Not too long ago we were touting the wonders of abstinence education and the HIV control program in Uganda. More here and here. You may recall the emphasis of the Ugandan anti HIV education program, encouraged by the Bush administrations, away from use of condoms to abstinence. They claimed, prematurely it seems, to have the HIV epidemic under control.
In the 1980s, Uganda earned renown for pushing its infection rate to 6 percent from 18 percent. Many here still remember the pounding drums on the radio and the slogans “Practice ABC” and “zero grazing” — no extramarital sex.
But infection rates are creeping back up. Casual sex is on the rise, epidemiological surveys say.
Condom use, never very high, has dropped. Even among people who know they are infected, only 30 percent consistently use condoms.
Abstinence education if it isn’t accepted by the population didn’t work. And while the epidemic is reasserting itself the international community is suffering from HIV assistance fatigue.
Uganda is the first country where major clinics routinely turn people away, but it will not be the last. In Kenya next door, grants to keep 200,000 on drugs will expire soon. An American-run program in Mozambique has been told to stop opening clinics. There have been drug shortages in Nigeria and Swaziland. Tanzania and Botswana are trimming treatment slots, according to a report by the medical charity Doctors Without Borders.

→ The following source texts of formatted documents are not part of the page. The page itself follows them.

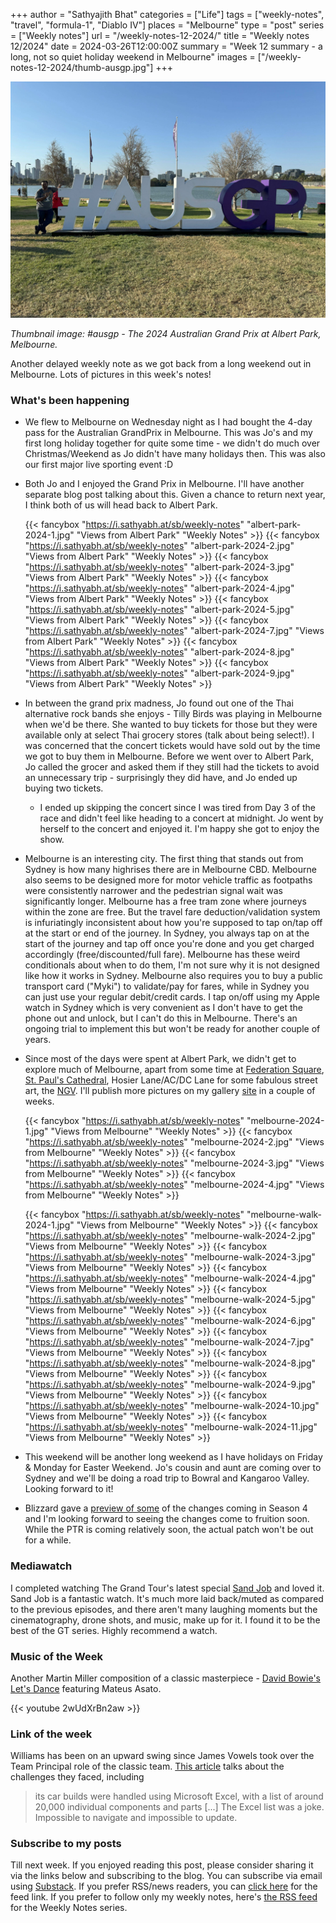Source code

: +++
author = "Sathyajith Bhat"
categories = ["Life"]
tags = ["weekly-notes", "travel", "formula-1", "Diablo IV"]
places = "Melbourne"
type = "post"
series = ["Weekly notes"]
url = "/weekly-notes-12-2024/"
title = "Weekly notes 12/2024"
date = 2024-03-26T12:00:00Z
summary = "Week 12 summary - a long, not so quiet holiday weekend in Melbourne"
images = ["/weekly-notes-12-2024/thumb-ausgp.jpg"]
+++

![](thumb-ausgp.jpg)

_Thumbnail image: #ausgp - The 2024 Australian Grand Prix at Albert Park, Melbourne._ 

Another delayed weekly note as we got back from a long weekend out in Melbourne. Lots of pictures in this week's notes!

### What's been happening

* We flew to Melbourne on Wednesday night as I had bought the 4-day pass for the Australian GrandPrix in Melbourne. This was Jo's and my first long holiday together for quite some time - we didn't do much over Christmas/Weekend as Jo didn't have many holidays then. This was also our first major live sporting event :D 
* Both Jo and I enjoyed the Grand Prix in Melbourne. I'll have another separate blog post talking about this. Given a chance to return next year, I think both of us will head back to Albert Park.

  {{< fancybox "https://i.sathyabh.at/sb/weekly-notes" "albert-park-2024-1.jpg" "Views from Albert Park" "Weekly Notes" >}}
  {{< fancybox "https://i.sathyabh.at/sb/weekly-notes" "albert-park-2024-2.jpg" "Views from Albert Park" "Weekly Notes" >}}
  {{< fancybox "https://i.sathyabh.at/sb/weekly-notes" "albert-park-2024-3.jpg" "Views from Albert Park" "Weekly Notes" >}}
  {{< fancybox "https://i.sathyabh.at/sb/weekly-notes" "albert-park-2024-4.jpg" "Views from Albert Park" "Weekly Notes" >}}
  {{< fancybox "https://i.sathyabh.at/sb/weekly-notes" "albert-park-2024-5.jpg" "Views from Albert Park" "Weekly Notes" >}}
  {{< fancybox "https://i.sathyabh.at/sb/weekly-notes" "albert-park-2024-7.jpg" "Views from Albert Park" "Weekly Notes" >}}
  {{< fancybox "https://i.sathyabh.at/sb/weekly-notes" "albert-park-2024-8.jpg" "Views from Albert Park" "Weekly Notes" >}}
  {{< fancybox "https://i.sathyabh.at/sb/weekly-notes" "albert-park-2024-9.jpg" "Views from Albert Park" "Weekly Notes" >}}

* In between the grand prix madness, Jo found out one of the Thai alternative rock bands she enjoys - Tilly Birds was playing in Melbourne when we'd be there. She wanted to buy tickets for those but they were available only at select Thai grocery stores (talk about being select!). I was concerned that the concert tickets would have sold out by the time we got to buy them in Melbourne. Before we went over to Albert Park, Jo called the grocer and asked them if they still had the tickets to avoid an unnecessary trip - surprisingly they did have, and Jo ended up buying two tickets. 
    * I ended up skipping the concert since I was tired from Day 3 of the race and didn't feel like heading to a concert at midnight. Jo went by herself to the concert and enjoyed it. I'm happy she got to enjoy the show.
* Melbourne is an interesting city. The first thing that stands out from Sydney is how many highrises there are in Melbourne CBD. Melbourne also seems to be designed more for motor vehicle traffic as footpaths were consistently narrower and the pedestrian signal wait was significantly longer. Melbourne has a free tram zone where journeys within the zone are free. But the travel fare deduction/validation system is infuriatingly inconsistent about how you're supposed to tap on/tap off at the start or end of the journey. In Sydney, you always tap on at the start of the journey and tap off once you're done and you get charged accordingly (free/discounted/full fare). Melbourne has these weird conditionals about when to do them, I'm not sure why it is not designed like how it works in Sydney. Melbourne also requires you to buy a public transport card ("Myki") to validate/pay for fares, while in Sydney you can just use your regular debit/credit cards. I tap on/off using my Apple watch in Sydney which is very convenient as I don't have to get the phone out and unlock, but I can't do this in Melbourne. There's an ongoing trial to implement this but won't be ready for another couple of years.
* Since most of the days were spent at Albert Park, we didn't get to explore much of Melbourne, apart from some time at [Federation Square](https://fedsquare.com/), [St. Paul's Cathedral](https://cathedral.org.au/), Hosier Lane/AC/DC Lane for some fabulous street art, the [NGV](https://www.ngv.vic.gov.au/). I'll publish more pictures on my gallery [site](https://pics.sathyabh.at/) in a couple of weeks.

  {{< fancybox "https://i.sathyabh.at/sb/weekly-notes" "melbourne-2024-1.jpg" "Views from Melbourne" "Weekly Notes" >}}
  {{< fancybox "https://i.sathyabh.at/sb/weekly-notes" "melbourne-2024-2.jpg" "Views from Melbourne" "Weekly Notes" >}}
  {{< fancybox "https://i.sathyabh.at/sb/weekly-notes" "melbourne-2024-3.jpg" "Views from Melbourne" "Weekly Notes" >}}
  {{< fancybox "https://i.sathyabh.at/sb/weekly-notes" "melbourne-2024-4.jpg" "Views from Melbourne" "Weekly Notes" >}}

  {{< fancybox "https://i.sathyabh.at/sb/weekly-notes" "melbourne-walk-2024-1.jpg" "Views from Melbourne" "Weekly Notes" >}}
  {{< fancybox "https://i.sathyabh.at/sb/weekly-notes" "melbourne-walk-2024-2.jpg" "Views from Melbourne" "Weekly Notes" >}}
  {{< fancybox "https://i.sathyabh.at/sb/weekly-notes" "melbourne-walk-2024-3.jpg" "Views from Melbourne" "Weekly Notes" >}}
  {{< fancybox "https://i.sathyabh.at/sb/weekly-notes" "melbourne-walk-2024-4.jpg" "Views from Melbourne" "Weekly Notes" >}}
  {{< fancybox "https://i.sathyabh.at/sb/weekly-notes" "melbourne-walk-2024-5.jpg" "Views from Melbourne" "Weekly Notes" >}}
  {{< fancybox "https://i.sathyabh.at/sb/weekly-notes" "melbourne-walk-2024-6.jpg" "Views from Melbourne" "Weekly Notes" >}}
  {{< fancybox "https://i.sathyabh.at/sb/weekly-notes" "melbourne-walk-2024-7.jpg" "Views from Melbourne" "Weekly Notes" >}}
  {{< fancybox "https://i.sathyabh.at/sb/weekly-notes" "melbourne-walk-2024-8.jpg" "Views from Melbourne" "Weekly Notes" >}}
  {{< fancybox "https://i.sathyabh.at/sb/weekly-notes" "melbourne-walk-2024-9.jpg" "Views from Melbourne" "Weekly Notes" >}}
  {{< fancybox "https://i.sathyabh.at/sb/weekly-notes" "melbourne-walk-2024-10.jpg" "Views from Melbourne" "Weekly Notes" >}}
  {{< fancybox "https://i.sathyabh.at/sb/weekly-notes" "melbourne-walk-2024-11.jpg" "Views from Melbourne" "Weekly Notes" >}}

* This weekend will be another long weekend as I have holidays on Friday & Monday for Easter Weekend. Jo's cousin and aunt are coming over to Sydney and we'll be doing a road trip to Bowral and Kangaroo Valley. Looking forward to it!
* Blizzard gave a [preview of some](https://www.wowhead.com/diablo-4/news/diablo-4-ptr-overview-season-4-preview-and-itemization-rework-campfire-chat-338169) of the changes coming in Season 4 and I'm looking forward to seeing the changes come to fruition soon. While the PTR is coming relatively soon, the actual patch won't be out for a while.

### Mediawatch 

I completed watching The Grand Tour's latest special [Sand Job](https://www.justwatch.com/au/tv-show/the-grand-tour/season-5) and loved it. Sand Job is a fantastic watch. It's much more laid back/muted as compared to the previous episodes, and there aren't many laughing moments but the cinematography, drone shots, and music, make up for it. I found it to be the best of the GT series. Highly recommend a watch.

### Music of the Week

Another Martin Miller composition of a classic masterpiece - [David Bowie's Let's Dance](https://www.youtube.com/watch?v=2wUdXrBn2aw) featuring Mateus Asato.

{{< youtube 2wUdXrBn2aw >}}

### Link of the week

Williams has been on an upward swing since James Vowels took over the Team Principal role of the classic team. [This article](https://www.the-race.com/formula-1/shocking-details-behind-painful-williams-f1-revolution/) talks about the challenges they faced, including

>  its car builds were handled using Microsoft Excel, with a list of around 20,000 individual components and parts [...] The Excel list was a joke. Impossible to navigate and impossible to update.

### Subscribe to my posts

Till next week. If you enjoyed reading this post, please consider sharing it via the links below and subscribing to the blog. You can subscribe via email using [Substack](https://sathyabhat.substack.com/). If you prefer RSS/news readers, you can [click here](https://sathyabh.at/index.xml) for the feed link. If you prefer to follow only my weekly notes, here's [the RSS feed](https://sathyabh.at/series/weekly-notes/index.xml) for the Weekly Notes series.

The collapse was set off by the global recession’s effect on donors, and by a growing sense that more lives would be saved by fighting other, cheaper diseases. Even as the number of people infected by AIDS grows by a million a year, money for treatment has stopped growing.
Medicynical Note: In fact, the emphasis on abstinence was wrong. It confused the education message and in doing so undermined the use of condoms as a mechanism to prevent spread. The “great success” of Uganda never was.
We now add to the continuing disastrous legacy of the Bush administration, the collapse of the anti-HIV campaign in Africa. Can you imagine starting a long term expensive treatment program that in addition to treatment forced the use of unproven prevention method, abstinence, without implementing a mechanism to pay for it. Amazing!